**To do**
An exact repetition of the data is required; no picture should appear in it.

[Dataset entries]
══════════
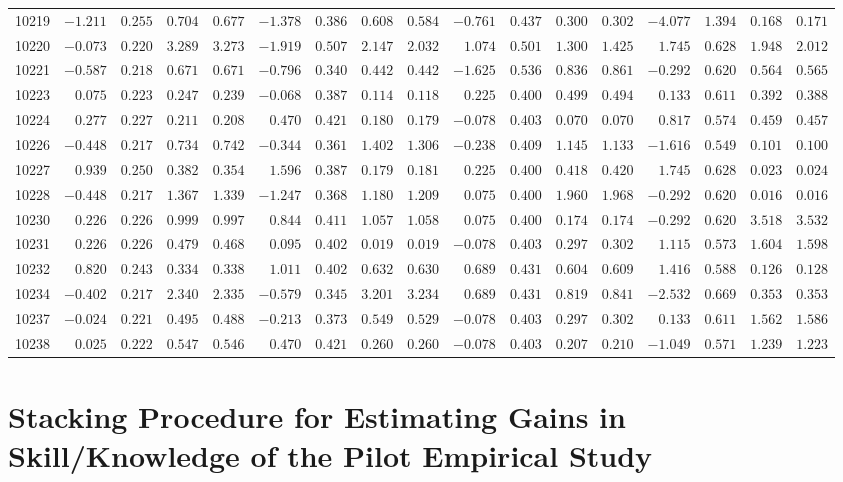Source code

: \begin{landscape}
{\begin{longtable}{l|rrrr|rrrr|rrrr|rrrr}
10219&$-1.211$&$0.255$&$0.704$&$0.677$&$-1.378$&$0.386$&$0.608$&$0.584$&$-0.761$&$0.437$&$0.300$&$0.302$&$-4.077$&$1.394$&$0.168$&$0.171$\tabularnewline
10220&$-0.073$&$0.220$&$3.289$&$3.273$&$-1.919$&$0.507$&$2.147$&$2.032$&$ 1.074$&$0.501$&$1.300$&$1.425$&$ 1.745$&$0.628$&$1.948$&$2.012$\tabularnewline
10221&$-0.587$&$0.218$&$0.671$&$0.671$&$-0.796$&$0.340$&$0.442$&$0.442$&$-1.625$&$0.536$&$0.836$&$0.861$&$-0.292$&$0.620$&$0.564$&$0.565$\tabularnewline
10223&$ 0.075$&$0.223$&$0.247$&$0.239$&$-0.068$&$0.387$&$0.114$&$0.118$&$ 0.225$&$0.400$&$0.499$&$0.494$&$ 0.133$&$0.611$&$0.392$&$0.388$\tabularnewline
10224&$ 0.277$&$0.227$&$0.211$&$0.208$&$ 0.470$&$0.421$&$0.180$&$0.179$&$-0.078$&$0.403$&$0.070$&$0.070$&$ 0.817$&$0.574$&$0.459$&$0.457$\tabularnewline
10226&$-0.448$&$0.217$&$0.734$&$0.742$&$-0.344$&$0.361$&$1.402$&$1.306$&$-0.238$&$0.409$&$1.145$&$1.133$&$-1.616$&$0.549$&$0.101$&$0.100$\tabularnewline
10227&$ 0.939$&$0.250$&$0.382$&$0.354$&$ 1.596$&$0.387$&$0.179$&$0.181$&$ 0.225$&$0.400$&$0.418$&$0.420$&$ 1.745$&$0.628$&$0.023$&$0.024$\tabularnewline
10228&$-0.448$&$0.217$&$1.367$&$1.339$&$-1.247$&$0.368$&$1.180$&$1.209$&$ 0.075$&$0.400$&$1.960$&$1.968$&$-0.292$&$0.620$&$0.016$&$0.016$\tabularnewline
10230&$ 0.226$&$0.226$&$0.999$&$0.997$&$ 0.844$&$0.411$&$1.057$&$1.058$&$ 0.075$&$0.400$&$0.174$&$0.174$&$-0.292$&$0.620$&$3.518$&$3.532$\tabularnewline
10231&$ 0.226$&$0.226$&$0.479$&$0.468$&$ 0.095$&$0.402$&$0.019$&$0.019$&$-0.078$&$0.403$&$0.297$&$0.302$&$ 1.115$&$0.573$&$1.604$&$1.598$\tabularnewline
10232&$ 0.820$&$0.243$&$0.334$&$0.338$&$ 1.011$&$0.402$&$0.632$&$0.630$&$ 0.689$&$0.431$&$0.604$&$0.609$&$ 1.416$&$0.588$&$0.126$&$0.128$\tabularnewline
10234&$-0.402$&$0.217$&$2.340$&$2.335$&$-0.579$&$0.345$&$3.201$&$3.234$&$ 0.689$&$0.431$&$0.819$&$0.841$&$-2.532$&$0.669$&$0.353$&$0.353$\tabularnewline
10237&$-0.024$&$0.221$&$0.495$&$0.488$&$-0.213$&$0.373$&$0.549$&$0.529$&$-0.078$&$0.403$&$0.297$&$0.302$&$ 0.133$&$0.611$&$1.562$&$1.586$\tabularnewline
10238&$ 0.025$&$0.222$&$0.547$&$0.546$&$ 0.470$&$0.421$&$0.260$&$0.260$&$-0.078$&$0.403$&$0.207$&$0.210$&$-1.049$&$0.571$&$1.239$&$1.223$\tabularnewline
\hline
\end{longtable}}\end{landscape}

\newpage
\section{Stacking Procedure for Estimating Gains in Skill/Knowledge of the Pilot Empirical Study}
\label{sec:irt-learning-outcomes-pilot-study}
══════════
**Solution**
Source code

: \begin{landscape}
{\begin{longtable}{l|rrrr|rrrr|rrrr|rrrr}
10219&$-1.211$&$0.255$&$0.704$&$0.677$&$-1.378$&$0.386$&$0.608$&$0.584$&$-0.761$&$0.437$&$0.300$&$0.302$&$-4.077$&$1.394$&$0.168$&$0.171$\tabularnewline
10220&$-0.073$&$0.220$&$3.289$&$3.273$&$-1.919$&$0.507$&$2.147$&$2.032$&$ 1.074$&$0.501$&$1.300$&$1.425$&$ 1.745$&$0.628$&$1.948$&$2.012$\tabularnewline
10221&$-0.587$&$0.218$&$0.671$&$0.671$&$-0.796$&$0.340$&$0.442$&$0.442$&$-1.625$&$0.536$&$0.836$&$0.861$&$-0.292$&$0.620$&$0.564$&$0.565$\tabularnewline
10223&$ 0.075$&$0.223$&$0.247$&$0.239$&$-0.068$&$0.387$&$0.114$&$0.118$&$ 0.225$&$0.400$&$0.499$&$0.494$&$ 0.133$&$0.611$&$0.392$&$0.388$\tabularnewline
10224&$ 0.277$&$0.227$&$0.211$&$0.208$&$ 0.470$&$0.421$&$0.180$&$0.179$&$-0.078$&$0.403$&$0.070$&$0.070$&$ 0.817$&$0.574$&$0.459$&$0.457$\tabularnewline
10226&$-0.448$&$0.217$&$0.734$&$0.742$&$-0.344$&$0.361$&$1.402$&$1.306$&$-0.238$&$0.409$&$1.145$&$1.133$&$-1.616$&$0.549$&$0.101$&$0.100$\tabularnewline
10227&$ 0.939$&$0.250$&$0.382$&$0.354$&$ 1.596$&$0.387$&$0.179$&$0.181$&$ 0.225$&$0.400$&$0.418$&$0.420$&$ 1.745$&$0.628$&$0.023$&$0.024$\tabularnewline
10228&$-0.448$&$0.217$&$1.367$&$1.339$&$-1.247$&$0.368$&$1.180$&$1.209$&$ 0.075$&$0.400$&$1.960$&$1.968$&$-0.292$&$0.620$&$0.016$&$0.016$\tabularnewline
10230&$ 0.226$&$0.226$&$0.999$&$0.997$&$ 0.844$&$0.411$&$1.057$&$1.058$&$ 0.075$&$0.400$&$0.174$&$0.174$&$-0.292$&$0.620$&$3.518$&$3.532$\tabularnewline
10231&$ 0.226$&$0.226$&$0.479$&$0.468$&$ 0.095$&$0.402$&$0.019$&$0.019$&$-0.078$&$0.403$&$0.297$&$0.302$&$ 1.115$&$0.573$&$1.604$&$1.598$\tabularnewline
10232&$ 0.820$&$0.243$&$0.334$&$0.338$&$ 1.011$&$0.402$&$0.632$&$0.630$&$ 0.689$&$0.431$&$0.604$&$0.609$&$ 1.416$&$0.588$&$0.126$&$0.128$\tabularnewline
10234&$-0.402$&$0.217$&$2.340$&$2.335$&$-0.579$&$0.345$&$3.201$&$3.234$&$ 0.689$&$0.431$&$0.819$&$0.841$&$-2.532$&$0.669$&$0.353$&$0.353$\tabularnewline
10237&$-0.024$&$0.221$&$0.495$&$0.488$&$-0.213$&$0.373$&$0.549$&$0.529$&$-0.078$&$0.403$&$0.297$&$0.302$&$ 0.133$&$0.611$&$1.562$&$1.586$\tabularnewline
10238&$ 0.025$&$0.222$&$0.547$&$0.546$&$ 0.470$&$0.421$&$0.260$&$0.260$&$-0.078$&$0.403$&$0.207$&$0.210$&$-1.049$&$0.571$&$1.239$&$1.223$\tabularnewline
\hline
\end{longtable}}\end{landscape}

\newpage
\section{Stacking Procedure for Estimating Gains in Skill/Knowledge of the Pilot Empirical Study}
\label{sec:irt-learning-outcomes-pilot-study}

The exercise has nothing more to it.